## LISTED RECORDS
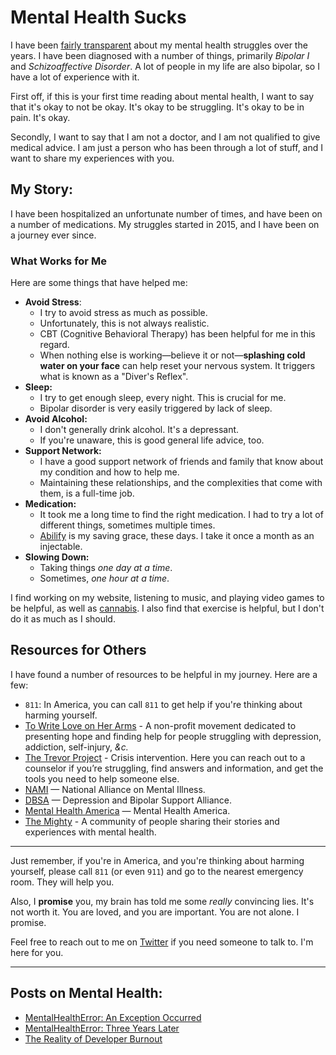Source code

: # Mental Health Sucks

I have been [fairly transparent](/essays/2016/mentalhealtherror_an_exception_occurred)
about my mental health struggles over the years. I have been diagnosed with a number
of things, primarily *Bipolar I* and *Schizoaffective Disorder*. A lot of people
in my life are also bipolar, so I have a lot of experience with it.

First off, if this is your first time reading about mental health, I want to say that
it's okay to not be okay. It's okay to be struggling. It's okay to be in pain. It's okay.

Secondly, I want to say that I am not a doctor, and I am not qualified to give medical advice. I am just a person who has been through a lot of stuff, and I want to share my experiences with you.

## My Story:

I have been hospitalized an unfortunate number of times, and have been on a number of medications. My struggles started
in 2015, and I have been on a journey ever since.

### What Works for Me

Here are some things that have helped me:

- **Avoid Stress**:
  - I try to avoid stress as much as possible.
  - Unfortunately, this is not always realistic.
  - CBT (Cognitive Behavioral Therapy) has been helpful for me in this regard.
  - When nothing else is working—believe it or not—**splashing cold water on your face** can help reset your nervous system. It triggers what is known as a "Diver's Reflex".
- **Sleep:**
  - I try to get enough sleep, every night. This is crucial for me.
  - Bipolar disorder is very easily triggered by lack of sleep.
- **Avoid Alcohol:**
  - I don't generally drink alcohol. It's a depressant.
  - If you're unaware, this is good general life advice, too.
- **Support Network:**
  - I have a good support network of friends and family that know about my condition and how to help me.
  - Maintaining these relationships, and the complexities that come with them, is a full-time job.
- **Medication:**
  - It took me a long time to find the right medication. I had to try a lot of different things, sometimes multiple times.
  - [Abilify](https://www.abilify.com) is my saving grace, these days. I take it once a month as an injectable.
- **Slowing Down:**
  - Taking things *one day at a time*.
  - Sometimes, *one hour at a time*.

I find working on my website, listening to music, and playing video games to be helpful, as
well as [cannabis](/software/websites/strainsdb). I also find that exercise is helpful, but I don't do it as much as I should.

## Resources for Others

I have found a number of resources to be helpful in my journey. Here are a few:

- `811`: In America, you can call `811` to get help if you're thinking about harming yourself.
- [To Write Love on Her Arms](https://twloha.com/) - A non-profit movement dedicated to presenting hope and finding help for people struggling with depression, addiction, self-injury, *&c.*
- [The Trevor Project](https://www.thetrevorproject.org/) - Crisis intervention. Here you can reach out to a counselor if you’re struggling, find answers and information, and get the tools you need to help someone else.
- [NAMI](https://www.nami.org/) — National Alliance on Mental Illness.
- [DBSA](https://www.dbsalliance.org/) — Depression and Bipolar Support Alliance.
- [Mental Health America](https://www.mhanational.org/) — Mental Health America.
- [The Mighty](https://themighty.com/) - A community of people sharing their stories and experiences with mental health.

-------------

Just remember, if you're in America, and you're thinking about harming yourself, please call `811` (or even `911`) and go to the nearest emergency room. They will help you.

Also, I **promise** you, my brain has told me some *really* convincing lies. It's not worth it. You are loved, and you are important. You are not alone. I promise.

Feel free to reach out to me on [Twitter](https://twitter.com/kennethreitz42) if you need someone to talk to. I'm here for you.

-------------


## Posts on Mental Health:

- [MentalHealthError: An Exception Occurred](/essays/2016/mentalhealtherror_an_exception_occurred)
- [MentalHealthError: Three Years Later](/essays/2019/mentalhealtherror_three_years_later)
- [The Reality of Developer Burnout](/essays/2017/the_reality_of_developer_burnout)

## TRY IT
Report, from the entries above, each line where "yourself" is found.

## RESPONSE
- `811`: In America, you can call `811` to get help if you're thinking about harming yourself.
Just remember, if you're in America, and you're thinking about harming yourself, please call `811` (or even `911`) and go to the nearest emergency room. They will help you.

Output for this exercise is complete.